I think it's difficult to imagine them having the same resonance in the future because the landscape is so crowded nowadays. The giants of yesteryear appear even more gigantic because they put their stamp on their genres at the outset.

Did Glastonbury's headliners deliver?

I wasn't there but from what I gather Neil Young judged the requirements of the occasion perfectly whereas Bruce Springsteen didn't, which is pretty disappointing when you consider how good he is at this kind of thing usually. From what I gather he thought he was playing for his fans, which is not really the point at festivals. I'm the world's worst festival and outdoor gig goer but I do know it's all about giving the crowd some part in the spectacle, not about playing your new album.

What fledgling festivals deserve our attention?

No idea.

Other than The Word, what entertainment publications are worthy of our pocket money ?

The New Yorker.

Who are the leading lights of the year of our lord, 2009? (pick one artist, musician, comedian, actor, writer and sex pot)

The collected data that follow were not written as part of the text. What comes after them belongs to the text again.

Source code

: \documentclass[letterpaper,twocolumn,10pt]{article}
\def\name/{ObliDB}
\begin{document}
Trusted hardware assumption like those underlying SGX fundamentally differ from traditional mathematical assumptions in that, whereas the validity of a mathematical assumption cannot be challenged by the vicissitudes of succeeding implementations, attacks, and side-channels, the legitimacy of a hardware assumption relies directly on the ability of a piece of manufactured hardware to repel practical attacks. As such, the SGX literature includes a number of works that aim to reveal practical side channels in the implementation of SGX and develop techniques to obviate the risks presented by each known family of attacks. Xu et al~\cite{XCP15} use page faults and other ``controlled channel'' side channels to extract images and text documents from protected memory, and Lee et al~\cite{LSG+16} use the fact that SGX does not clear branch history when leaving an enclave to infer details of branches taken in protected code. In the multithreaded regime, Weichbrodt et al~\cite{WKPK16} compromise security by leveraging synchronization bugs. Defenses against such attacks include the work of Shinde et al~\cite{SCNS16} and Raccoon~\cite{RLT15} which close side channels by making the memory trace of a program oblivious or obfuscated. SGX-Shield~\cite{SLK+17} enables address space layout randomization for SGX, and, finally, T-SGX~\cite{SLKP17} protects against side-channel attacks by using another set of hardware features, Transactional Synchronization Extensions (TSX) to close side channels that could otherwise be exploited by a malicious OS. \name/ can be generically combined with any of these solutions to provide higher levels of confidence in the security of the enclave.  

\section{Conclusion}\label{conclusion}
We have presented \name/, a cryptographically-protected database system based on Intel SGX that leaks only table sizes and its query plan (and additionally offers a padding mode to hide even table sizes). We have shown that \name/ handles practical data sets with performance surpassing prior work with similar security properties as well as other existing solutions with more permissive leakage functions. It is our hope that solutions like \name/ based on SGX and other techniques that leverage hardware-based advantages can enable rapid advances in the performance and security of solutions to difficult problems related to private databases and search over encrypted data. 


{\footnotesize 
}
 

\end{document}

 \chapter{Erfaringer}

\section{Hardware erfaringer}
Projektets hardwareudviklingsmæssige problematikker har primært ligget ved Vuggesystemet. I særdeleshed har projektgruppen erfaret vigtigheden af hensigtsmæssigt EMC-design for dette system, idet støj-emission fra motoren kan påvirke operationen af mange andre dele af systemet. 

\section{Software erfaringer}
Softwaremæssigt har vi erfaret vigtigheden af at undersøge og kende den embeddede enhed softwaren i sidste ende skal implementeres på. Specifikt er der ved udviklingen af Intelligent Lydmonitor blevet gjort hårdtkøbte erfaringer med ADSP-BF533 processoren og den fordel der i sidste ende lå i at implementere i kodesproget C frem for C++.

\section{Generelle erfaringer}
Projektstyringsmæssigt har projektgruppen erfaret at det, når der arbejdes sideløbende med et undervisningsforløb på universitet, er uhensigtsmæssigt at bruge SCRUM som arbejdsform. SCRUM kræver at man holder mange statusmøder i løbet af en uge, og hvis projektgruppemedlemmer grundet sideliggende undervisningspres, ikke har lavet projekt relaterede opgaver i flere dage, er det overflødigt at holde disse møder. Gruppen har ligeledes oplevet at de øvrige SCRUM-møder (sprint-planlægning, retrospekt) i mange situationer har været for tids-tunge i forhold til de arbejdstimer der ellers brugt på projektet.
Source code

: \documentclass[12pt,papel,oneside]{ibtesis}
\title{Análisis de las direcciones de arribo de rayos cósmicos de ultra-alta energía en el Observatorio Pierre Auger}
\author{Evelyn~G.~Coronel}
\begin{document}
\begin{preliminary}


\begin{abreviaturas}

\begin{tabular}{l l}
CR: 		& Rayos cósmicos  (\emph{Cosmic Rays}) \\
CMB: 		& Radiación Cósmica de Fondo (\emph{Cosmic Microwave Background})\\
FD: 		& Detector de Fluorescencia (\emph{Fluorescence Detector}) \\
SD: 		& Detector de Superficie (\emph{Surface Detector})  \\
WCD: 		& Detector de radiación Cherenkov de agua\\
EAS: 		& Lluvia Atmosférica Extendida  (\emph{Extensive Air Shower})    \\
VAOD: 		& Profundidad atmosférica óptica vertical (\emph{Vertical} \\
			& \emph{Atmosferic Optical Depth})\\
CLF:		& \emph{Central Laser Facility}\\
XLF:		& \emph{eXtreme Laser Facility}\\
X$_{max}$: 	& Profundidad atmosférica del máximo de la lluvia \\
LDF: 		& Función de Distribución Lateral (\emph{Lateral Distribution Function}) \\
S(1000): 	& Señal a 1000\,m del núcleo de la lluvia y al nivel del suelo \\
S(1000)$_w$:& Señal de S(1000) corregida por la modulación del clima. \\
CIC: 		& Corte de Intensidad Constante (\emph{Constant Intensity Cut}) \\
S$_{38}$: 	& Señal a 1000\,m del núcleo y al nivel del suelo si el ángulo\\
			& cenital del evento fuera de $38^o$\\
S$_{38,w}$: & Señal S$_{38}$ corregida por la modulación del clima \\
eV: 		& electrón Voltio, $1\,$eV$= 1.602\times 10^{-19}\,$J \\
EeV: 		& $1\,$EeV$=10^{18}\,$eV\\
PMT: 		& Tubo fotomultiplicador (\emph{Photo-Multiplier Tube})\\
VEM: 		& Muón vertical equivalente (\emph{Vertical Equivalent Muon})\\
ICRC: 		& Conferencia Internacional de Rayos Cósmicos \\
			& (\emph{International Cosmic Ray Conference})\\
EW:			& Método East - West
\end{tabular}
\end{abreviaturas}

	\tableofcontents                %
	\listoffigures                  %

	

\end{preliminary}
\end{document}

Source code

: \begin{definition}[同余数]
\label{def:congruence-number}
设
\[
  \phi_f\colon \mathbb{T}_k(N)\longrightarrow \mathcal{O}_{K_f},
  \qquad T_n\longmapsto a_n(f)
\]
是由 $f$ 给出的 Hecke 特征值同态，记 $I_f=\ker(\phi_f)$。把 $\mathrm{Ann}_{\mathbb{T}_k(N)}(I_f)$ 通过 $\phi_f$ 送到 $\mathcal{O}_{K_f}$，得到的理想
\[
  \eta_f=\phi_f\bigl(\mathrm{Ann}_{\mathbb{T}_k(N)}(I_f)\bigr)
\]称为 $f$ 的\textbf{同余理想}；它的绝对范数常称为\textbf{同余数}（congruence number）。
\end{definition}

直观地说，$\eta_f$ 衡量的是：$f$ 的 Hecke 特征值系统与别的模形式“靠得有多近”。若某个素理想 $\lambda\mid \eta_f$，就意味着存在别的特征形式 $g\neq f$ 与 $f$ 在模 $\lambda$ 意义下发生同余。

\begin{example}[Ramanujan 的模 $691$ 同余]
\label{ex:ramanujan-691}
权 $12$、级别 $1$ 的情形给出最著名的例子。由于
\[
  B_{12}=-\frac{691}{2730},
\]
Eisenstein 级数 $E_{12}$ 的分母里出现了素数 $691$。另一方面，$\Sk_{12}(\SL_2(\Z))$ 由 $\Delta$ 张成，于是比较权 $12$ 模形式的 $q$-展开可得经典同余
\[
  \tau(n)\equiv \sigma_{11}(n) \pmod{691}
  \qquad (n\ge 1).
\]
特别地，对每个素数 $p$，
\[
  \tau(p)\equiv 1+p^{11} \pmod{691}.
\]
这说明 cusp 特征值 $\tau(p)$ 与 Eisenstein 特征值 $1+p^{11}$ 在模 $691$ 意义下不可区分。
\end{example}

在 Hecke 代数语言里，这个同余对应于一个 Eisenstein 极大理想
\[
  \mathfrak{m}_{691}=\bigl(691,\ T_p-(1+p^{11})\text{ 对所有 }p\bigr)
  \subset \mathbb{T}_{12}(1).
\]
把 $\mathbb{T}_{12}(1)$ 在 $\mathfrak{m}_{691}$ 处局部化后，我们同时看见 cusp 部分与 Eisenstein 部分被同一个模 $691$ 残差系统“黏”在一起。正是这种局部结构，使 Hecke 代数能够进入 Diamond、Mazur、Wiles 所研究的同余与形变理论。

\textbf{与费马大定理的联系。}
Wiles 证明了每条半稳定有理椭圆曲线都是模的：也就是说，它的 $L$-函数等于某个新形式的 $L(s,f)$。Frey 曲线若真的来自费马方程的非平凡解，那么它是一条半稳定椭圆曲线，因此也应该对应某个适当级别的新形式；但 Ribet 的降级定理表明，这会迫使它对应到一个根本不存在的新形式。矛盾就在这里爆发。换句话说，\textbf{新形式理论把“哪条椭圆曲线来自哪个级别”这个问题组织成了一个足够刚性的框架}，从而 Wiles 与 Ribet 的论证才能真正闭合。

I honestly find it impossible to think in terms of years but recently I've loved Edie Falco in "Nurse Jackie", Patrick Hennessey's "The Junior Officer's Reading Club" and the record by Mulatu Astatke and the Heliocentrics. I think we could all do to take a rest from comedians for a year or so. There are too many of them and they're all jamming the same frequency.

Do you think British comedy has invested too much effort in 'dangerous gag making''?

The people who run TV and radio are obsessed with "edginess" and that has a cost. The really interesting thing about the Russell Brand/Jonathan Ross business is that it was the inevitable consequence of two blokes who'd been encouraged to believe that they were hilarious when they were actually just mouthy.

Name 4 people (living) who are truly revolutionary (any area of interest)

I refer you to the words of Chou En-Lai. When asked what were the main outcomes of the French Revolution he said "too soon to tell".

A word that makes you wince and a word that makes you spill? (see examples @:

The word that makes me wince is "aspirational". Magazine people use it all the time to give them an excuse to do pieces that the readers aren't interested in. My favourite word is "profanity". Seems to put vulgarity in its place.